# [Stored data]
**********

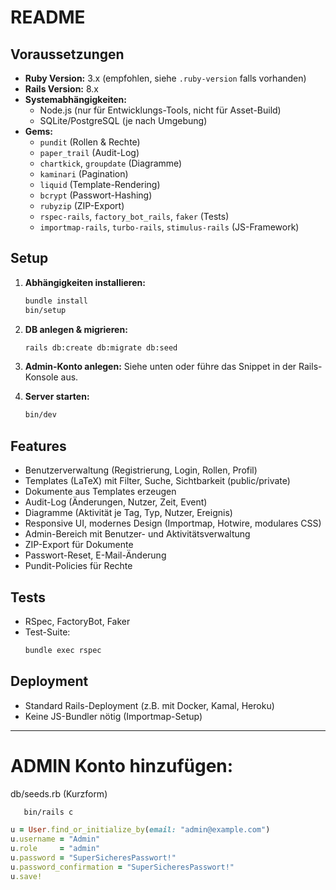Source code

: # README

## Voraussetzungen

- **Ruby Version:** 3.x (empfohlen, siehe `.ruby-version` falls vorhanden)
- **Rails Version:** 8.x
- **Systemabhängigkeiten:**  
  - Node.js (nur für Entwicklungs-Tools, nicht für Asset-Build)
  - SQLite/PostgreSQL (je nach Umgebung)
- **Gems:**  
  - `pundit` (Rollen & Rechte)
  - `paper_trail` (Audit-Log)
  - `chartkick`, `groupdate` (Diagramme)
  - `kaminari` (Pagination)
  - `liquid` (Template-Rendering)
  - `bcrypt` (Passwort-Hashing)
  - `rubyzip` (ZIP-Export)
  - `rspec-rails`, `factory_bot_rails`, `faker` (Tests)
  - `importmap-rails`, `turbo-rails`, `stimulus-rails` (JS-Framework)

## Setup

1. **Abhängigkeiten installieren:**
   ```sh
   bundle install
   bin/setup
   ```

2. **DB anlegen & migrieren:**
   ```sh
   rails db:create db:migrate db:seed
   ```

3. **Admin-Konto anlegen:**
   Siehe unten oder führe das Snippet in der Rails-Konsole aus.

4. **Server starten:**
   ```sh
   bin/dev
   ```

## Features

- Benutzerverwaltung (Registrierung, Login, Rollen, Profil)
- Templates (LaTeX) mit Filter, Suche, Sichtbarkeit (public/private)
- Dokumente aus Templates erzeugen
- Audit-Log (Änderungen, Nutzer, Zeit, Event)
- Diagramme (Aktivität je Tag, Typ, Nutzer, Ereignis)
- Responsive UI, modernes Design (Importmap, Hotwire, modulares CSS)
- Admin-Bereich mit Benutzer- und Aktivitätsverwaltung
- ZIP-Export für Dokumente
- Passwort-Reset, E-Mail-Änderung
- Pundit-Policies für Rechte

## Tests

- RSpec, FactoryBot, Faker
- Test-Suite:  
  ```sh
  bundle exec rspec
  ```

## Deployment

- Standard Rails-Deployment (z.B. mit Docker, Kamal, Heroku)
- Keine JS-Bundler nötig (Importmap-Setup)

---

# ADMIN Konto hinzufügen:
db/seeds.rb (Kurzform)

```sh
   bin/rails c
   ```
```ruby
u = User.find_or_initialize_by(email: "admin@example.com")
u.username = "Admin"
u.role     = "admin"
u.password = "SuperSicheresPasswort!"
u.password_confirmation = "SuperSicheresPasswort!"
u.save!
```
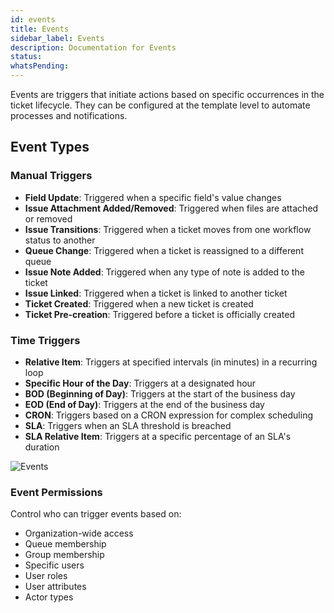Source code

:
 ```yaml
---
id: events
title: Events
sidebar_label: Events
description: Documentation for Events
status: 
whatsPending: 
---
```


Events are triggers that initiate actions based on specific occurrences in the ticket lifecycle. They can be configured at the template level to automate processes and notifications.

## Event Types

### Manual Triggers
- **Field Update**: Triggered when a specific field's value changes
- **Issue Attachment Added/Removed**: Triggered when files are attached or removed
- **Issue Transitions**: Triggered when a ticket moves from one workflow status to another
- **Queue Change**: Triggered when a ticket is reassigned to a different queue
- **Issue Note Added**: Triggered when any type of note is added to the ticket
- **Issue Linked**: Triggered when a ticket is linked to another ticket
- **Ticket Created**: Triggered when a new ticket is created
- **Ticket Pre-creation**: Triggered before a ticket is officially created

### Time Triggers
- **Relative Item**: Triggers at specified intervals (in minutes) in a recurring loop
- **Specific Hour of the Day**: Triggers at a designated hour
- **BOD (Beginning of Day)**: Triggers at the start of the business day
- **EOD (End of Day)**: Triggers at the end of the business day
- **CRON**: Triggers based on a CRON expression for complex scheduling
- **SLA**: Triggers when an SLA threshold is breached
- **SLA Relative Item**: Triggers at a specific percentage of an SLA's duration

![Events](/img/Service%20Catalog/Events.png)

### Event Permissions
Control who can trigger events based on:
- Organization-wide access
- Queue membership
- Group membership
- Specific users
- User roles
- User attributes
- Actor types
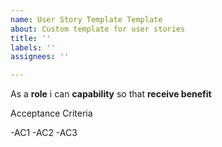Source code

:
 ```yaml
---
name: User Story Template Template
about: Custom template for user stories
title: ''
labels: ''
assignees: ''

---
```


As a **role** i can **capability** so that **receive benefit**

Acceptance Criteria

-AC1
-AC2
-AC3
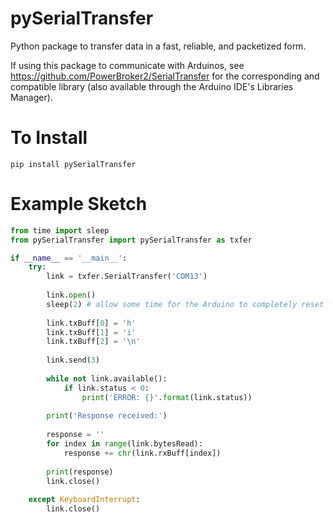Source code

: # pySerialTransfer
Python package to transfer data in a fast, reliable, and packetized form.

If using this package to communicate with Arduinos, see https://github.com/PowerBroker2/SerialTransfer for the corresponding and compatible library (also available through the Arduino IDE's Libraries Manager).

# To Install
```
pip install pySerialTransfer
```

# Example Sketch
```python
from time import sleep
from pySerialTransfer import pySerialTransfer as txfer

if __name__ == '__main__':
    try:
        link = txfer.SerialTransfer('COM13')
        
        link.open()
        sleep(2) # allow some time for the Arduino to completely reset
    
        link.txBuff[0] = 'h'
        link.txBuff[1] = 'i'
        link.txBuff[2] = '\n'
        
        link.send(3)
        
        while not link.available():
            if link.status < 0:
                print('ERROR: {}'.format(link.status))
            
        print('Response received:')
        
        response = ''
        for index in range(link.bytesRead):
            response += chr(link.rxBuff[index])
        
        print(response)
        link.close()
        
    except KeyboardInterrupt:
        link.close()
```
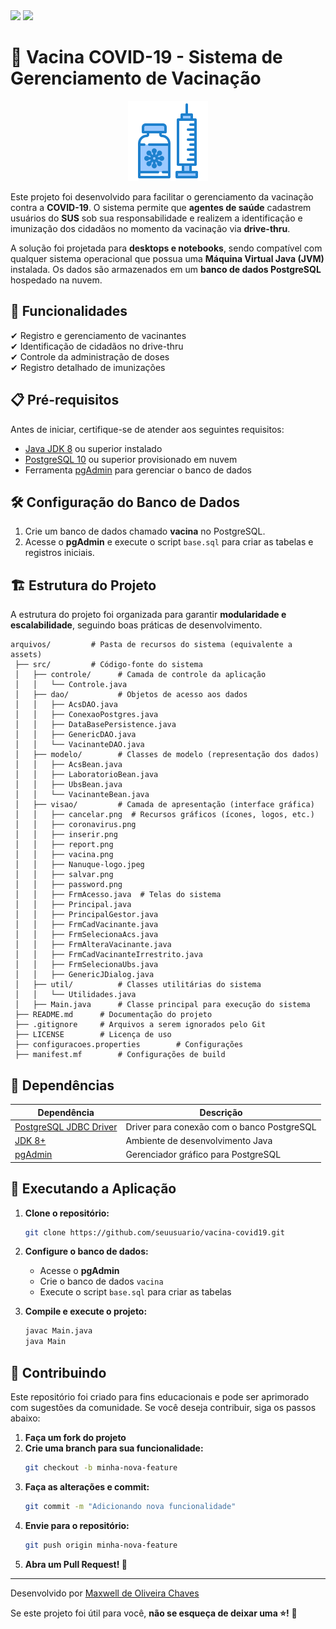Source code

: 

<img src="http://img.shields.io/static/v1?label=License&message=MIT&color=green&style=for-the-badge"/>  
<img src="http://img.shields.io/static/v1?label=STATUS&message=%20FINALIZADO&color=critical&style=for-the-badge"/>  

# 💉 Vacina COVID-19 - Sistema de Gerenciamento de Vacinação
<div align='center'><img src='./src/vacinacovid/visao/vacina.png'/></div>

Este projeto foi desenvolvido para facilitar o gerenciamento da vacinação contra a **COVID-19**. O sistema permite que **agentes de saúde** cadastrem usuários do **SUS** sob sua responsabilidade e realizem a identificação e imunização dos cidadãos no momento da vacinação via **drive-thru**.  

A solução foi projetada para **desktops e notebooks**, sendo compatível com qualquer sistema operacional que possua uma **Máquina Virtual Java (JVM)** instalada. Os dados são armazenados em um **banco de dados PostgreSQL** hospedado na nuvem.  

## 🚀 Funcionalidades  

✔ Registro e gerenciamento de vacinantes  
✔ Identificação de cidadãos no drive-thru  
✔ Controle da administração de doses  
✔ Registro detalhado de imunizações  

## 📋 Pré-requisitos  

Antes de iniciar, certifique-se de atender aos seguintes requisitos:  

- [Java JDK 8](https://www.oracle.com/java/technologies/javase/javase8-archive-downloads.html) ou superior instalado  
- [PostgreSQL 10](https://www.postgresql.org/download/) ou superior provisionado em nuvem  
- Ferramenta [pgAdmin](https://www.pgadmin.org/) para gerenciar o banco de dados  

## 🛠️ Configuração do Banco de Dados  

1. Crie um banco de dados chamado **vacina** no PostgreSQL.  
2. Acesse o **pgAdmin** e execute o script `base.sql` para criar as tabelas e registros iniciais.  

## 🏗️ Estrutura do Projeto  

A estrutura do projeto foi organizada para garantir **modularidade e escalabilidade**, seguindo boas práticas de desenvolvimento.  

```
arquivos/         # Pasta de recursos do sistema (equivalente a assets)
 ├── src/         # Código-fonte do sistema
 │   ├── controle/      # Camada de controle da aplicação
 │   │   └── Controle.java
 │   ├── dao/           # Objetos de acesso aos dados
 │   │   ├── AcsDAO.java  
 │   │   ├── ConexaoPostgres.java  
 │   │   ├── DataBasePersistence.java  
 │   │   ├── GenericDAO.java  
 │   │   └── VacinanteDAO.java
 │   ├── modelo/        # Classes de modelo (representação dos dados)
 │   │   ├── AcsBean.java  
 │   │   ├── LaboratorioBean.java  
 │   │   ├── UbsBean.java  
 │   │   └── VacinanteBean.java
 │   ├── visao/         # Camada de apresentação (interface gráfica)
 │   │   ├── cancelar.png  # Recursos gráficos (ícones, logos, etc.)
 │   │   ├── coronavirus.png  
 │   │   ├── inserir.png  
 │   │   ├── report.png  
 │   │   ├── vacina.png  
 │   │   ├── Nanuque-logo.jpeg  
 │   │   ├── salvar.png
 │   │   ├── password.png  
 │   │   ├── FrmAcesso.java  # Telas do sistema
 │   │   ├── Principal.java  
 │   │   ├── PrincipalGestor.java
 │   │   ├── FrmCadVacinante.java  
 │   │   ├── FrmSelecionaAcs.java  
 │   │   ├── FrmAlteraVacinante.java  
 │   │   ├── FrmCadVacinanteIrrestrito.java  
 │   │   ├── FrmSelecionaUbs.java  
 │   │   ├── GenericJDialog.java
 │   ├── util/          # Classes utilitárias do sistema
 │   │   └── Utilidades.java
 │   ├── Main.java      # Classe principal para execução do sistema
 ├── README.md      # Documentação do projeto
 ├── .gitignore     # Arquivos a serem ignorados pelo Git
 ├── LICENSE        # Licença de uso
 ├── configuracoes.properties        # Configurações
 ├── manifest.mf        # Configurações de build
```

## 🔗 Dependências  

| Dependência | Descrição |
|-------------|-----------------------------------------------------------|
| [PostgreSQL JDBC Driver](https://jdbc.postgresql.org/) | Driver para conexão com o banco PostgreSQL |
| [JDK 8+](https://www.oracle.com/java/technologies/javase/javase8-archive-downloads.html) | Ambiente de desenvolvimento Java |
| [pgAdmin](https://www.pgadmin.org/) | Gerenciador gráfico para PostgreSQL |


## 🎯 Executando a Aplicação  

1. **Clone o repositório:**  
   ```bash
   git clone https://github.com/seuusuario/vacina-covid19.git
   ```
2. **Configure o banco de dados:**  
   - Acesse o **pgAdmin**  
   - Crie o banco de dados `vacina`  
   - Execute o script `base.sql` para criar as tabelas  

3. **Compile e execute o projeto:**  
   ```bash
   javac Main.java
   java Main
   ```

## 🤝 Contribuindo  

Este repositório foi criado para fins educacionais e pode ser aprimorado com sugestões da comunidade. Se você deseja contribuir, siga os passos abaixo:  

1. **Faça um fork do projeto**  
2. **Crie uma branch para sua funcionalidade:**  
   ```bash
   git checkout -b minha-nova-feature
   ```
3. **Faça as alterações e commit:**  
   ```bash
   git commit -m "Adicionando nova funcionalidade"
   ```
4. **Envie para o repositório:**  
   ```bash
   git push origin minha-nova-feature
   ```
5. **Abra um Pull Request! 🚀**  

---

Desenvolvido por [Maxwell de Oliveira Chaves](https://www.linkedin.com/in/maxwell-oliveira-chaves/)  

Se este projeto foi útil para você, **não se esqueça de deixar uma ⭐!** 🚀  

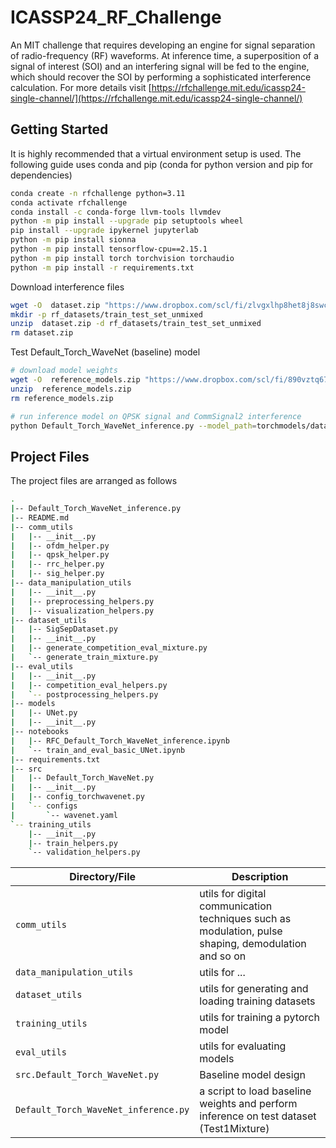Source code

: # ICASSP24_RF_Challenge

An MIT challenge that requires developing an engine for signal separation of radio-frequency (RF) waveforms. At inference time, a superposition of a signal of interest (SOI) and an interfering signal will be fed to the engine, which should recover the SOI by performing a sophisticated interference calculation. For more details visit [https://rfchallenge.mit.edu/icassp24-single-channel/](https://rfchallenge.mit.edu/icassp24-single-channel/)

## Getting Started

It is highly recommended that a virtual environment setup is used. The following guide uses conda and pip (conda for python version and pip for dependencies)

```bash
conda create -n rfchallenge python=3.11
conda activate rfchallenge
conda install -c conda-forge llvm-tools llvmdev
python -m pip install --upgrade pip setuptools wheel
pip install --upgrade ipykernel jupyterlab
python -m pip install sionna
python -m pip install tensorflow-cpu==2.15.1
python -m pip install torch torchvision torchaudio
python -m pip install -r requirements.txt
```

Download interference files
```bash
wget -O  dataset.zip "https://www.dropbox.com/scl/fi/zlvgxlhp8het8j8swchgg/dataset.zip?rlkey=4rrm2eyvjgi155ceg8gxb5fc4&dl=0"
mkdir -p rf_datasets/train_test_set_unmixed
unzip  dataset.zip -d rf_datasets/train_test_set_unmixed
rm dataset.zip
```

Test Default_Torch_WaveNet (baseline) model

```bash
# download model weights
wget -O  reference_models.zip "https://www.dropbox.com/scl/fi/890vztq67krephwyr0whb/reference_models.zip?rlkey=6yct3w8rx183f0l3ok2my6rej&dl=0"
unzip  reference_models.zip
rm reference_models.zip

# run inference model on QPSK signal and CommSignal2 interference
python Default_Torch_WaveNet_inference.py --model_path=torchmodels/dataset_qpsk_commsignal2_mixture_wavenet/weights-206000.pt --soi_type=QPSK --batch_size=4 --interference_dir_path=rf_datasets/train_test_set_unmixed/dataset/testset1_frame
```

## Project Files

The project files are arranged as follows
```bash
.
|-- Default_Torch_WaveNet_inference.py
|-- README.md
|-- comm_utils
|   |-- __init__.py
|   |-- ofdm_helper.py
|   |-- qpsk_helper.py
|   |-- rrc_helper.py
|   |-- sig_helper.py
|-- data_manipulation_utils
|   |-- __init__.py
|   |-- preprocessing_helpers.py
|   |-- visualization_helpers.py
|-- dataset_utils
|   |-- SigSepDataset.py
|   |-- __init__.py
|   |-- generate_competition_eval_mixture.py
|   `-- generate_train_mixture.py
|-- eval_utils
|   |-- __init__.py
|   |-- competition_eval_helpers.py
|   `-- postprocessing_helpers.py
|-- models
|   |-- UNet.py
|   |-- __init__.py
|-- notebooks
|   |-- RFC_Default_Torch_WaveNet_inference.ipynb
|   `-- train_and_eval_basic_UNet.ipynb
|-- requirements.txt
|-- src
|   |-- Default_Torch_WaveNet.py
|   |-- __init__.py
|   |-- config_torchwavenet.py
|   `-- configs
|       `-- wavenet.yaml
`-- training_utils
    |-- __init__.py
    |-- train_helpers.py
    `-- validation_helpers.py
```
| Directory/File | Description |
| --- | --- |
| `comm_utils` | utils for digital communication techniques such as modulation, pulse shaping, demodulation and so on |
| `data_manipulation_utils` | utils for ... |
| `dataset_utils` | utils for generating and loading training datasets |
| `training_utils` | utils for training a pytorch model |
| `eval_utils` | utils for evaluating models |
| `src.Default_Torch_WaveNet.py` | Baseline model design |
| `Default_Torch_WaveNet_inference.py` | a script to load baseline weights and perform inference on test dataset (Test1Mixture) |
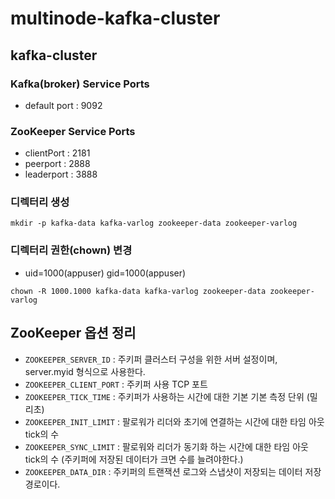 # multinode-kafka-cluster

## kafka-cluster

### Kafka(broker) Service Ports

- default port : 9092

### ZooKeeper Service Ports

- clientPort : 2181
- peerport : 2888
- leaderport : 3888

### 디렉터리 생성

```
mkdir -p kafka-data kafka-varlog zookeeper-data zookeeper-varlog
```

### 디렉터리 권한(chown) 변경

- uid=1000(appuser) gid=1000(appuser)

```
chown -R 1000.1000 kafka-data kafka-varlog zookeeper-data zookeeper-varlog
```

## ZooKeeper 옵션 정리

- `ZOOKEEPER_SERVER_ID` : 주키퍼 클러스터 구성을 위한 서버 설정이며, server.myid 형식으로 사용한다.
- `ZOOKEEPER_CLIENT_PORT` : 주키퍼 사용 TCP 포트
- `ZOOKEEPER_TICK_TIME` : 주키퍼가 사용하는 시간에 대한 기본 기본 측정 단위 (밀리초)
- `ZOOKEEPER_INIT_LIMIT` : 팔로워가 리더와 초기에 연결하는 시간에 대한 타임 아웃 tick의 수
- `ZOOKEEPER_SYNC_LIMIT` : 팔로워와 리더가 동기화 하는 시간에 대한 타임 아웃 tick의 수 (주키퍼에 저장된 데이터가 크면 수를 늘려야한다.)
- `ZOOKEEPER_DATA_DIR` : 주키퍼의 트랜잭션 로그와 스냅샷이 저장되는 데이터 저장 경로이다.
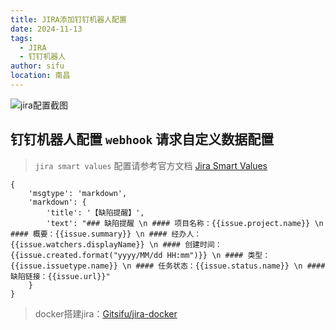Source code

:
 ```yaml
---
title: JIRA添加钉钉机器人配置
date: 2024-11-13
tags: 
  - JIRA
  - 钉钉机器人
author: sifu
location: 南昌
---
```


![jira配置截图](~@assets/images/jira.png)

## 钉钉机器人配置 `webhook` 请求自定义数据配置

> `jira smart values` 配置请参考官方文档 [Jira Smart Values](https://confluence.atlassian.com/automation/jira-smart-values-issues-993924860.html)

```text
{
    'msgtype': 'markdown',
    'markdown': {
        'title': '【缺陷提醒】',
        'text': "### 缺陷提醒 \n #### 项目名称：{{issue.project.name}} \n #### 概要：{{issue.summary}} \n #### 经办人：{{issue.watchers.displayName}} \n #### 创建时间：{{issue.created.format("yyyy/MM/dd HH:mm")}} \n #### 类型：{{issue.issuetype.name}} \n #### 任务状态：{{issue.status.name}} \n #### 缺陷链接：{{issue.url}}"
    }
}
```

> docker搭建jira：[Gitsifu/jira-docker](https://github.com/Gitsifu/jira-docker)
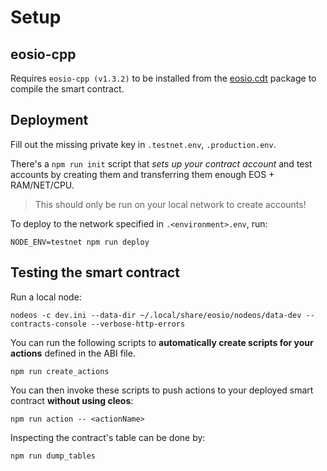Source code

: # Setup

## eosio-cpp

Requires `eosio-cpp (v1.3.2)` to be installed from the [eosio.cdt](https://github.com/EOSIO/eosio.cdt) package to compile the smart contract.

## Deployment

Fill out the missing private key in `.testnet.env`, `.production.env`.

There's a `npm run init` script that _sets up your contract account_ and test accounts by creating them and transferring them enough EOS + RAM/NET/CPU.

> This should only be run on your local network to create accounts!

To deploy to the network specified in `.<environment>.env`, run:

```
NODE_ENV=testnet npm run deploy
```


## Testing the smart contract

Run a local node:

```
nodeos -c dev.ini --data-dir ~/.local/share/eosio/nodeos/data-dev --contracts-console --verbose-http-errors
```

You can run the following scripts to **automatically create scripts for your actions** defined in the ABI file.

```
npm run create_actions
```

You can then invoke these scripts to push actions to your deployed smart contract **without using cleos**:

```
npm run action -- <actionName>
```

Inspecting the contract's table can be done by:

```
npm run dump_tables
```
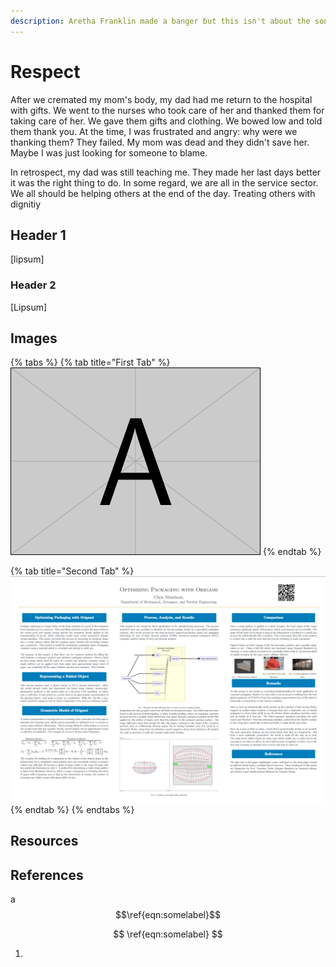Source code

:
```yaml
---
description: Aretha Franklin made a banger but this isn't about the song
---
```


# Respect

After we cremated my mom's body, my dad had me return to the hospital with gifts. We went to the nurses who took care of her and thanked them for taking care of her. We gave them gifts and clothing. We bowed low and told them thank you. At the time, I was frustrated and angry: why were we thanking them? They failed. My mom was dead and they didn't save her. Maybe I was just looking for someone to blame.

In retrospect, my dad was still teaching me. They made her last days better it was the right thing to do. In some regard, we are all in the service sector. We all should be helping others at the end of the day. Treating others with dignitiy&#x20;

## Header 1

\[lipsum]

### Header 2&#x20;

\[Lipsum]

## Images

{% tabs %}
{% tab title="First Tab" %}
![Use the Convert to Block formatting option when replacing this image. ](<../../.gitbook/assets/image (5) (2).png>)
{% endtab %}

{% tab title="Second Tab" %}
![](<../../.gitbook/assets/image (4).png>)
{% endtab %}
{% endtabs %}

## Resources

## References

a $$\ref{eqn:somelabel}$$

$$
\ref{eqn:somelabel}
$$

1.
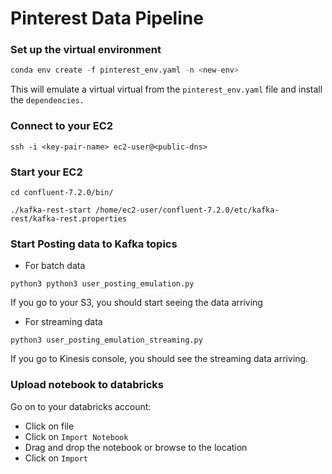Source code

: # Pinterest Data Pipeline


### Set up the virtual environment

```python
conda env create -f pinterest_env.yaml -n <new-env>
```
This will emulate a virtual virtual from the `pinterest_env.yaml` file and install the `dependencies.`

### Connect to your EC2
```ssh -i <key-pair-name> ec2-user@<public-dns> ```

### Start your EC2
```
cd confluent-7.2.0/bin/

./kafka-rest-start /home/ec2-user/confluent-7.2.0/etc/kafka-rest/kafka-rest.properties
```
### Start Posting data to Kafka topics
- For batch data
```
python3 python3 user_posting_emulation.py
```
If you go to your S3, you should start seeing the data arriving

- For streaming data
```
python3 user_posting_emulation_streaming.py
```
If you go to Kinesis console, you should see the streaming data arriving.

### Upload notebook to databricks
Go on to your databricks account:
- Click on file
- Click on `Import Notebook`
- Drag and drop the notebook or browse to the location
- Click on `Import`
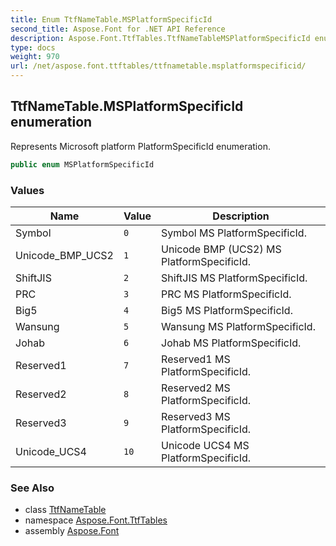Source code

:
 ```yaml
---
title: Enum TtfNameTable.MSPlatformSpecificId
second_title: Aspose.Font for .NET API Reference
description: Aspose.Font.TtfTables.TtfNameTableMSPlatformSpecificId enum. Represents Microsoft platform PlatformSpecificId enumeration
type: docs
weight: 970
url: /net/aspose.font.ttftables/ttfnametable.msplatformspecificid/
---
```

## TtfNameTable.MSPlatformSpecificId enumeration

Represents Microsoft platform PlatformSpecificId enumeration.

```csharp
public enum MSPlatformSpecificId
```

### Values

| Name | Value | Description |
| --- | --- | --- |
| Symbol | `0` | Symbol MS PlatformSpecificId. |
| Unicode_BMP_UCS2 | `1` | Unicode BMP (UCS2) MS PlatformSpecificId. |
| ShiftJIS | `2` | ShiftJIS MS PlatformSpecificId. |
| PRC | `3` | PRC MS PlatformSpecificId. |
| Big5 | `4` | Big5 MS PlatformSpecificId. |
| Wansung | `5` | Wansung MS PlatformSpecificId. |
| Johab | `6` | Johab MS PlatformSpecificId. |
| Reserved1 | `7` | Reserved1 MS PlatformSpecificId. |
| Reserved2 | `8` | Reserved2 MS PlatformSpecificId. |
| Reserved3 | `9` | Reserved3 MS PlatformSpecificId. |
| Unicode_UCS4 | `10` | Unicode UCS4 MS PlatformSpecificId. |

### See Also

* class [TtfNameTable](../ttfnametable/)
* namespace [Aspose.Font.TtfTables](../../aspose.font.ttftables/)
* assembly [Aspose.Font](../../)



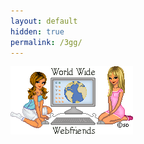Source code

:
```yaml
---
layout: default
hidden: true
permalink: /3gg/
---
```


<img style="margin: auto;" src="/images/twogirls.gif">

**********

# [WORK REQUIRED]
If a line in the records contains "made", report it.

# [SOLUTION]
description: Aretha Franklin made a banger but this isn't about the song
In retrospect, my dad was still teaching me. They made her last days better it was the right thing to do. In some regard, we are all in the service sector. We all should be helping others at the end of the day. Treating others with dignitiy&#x20;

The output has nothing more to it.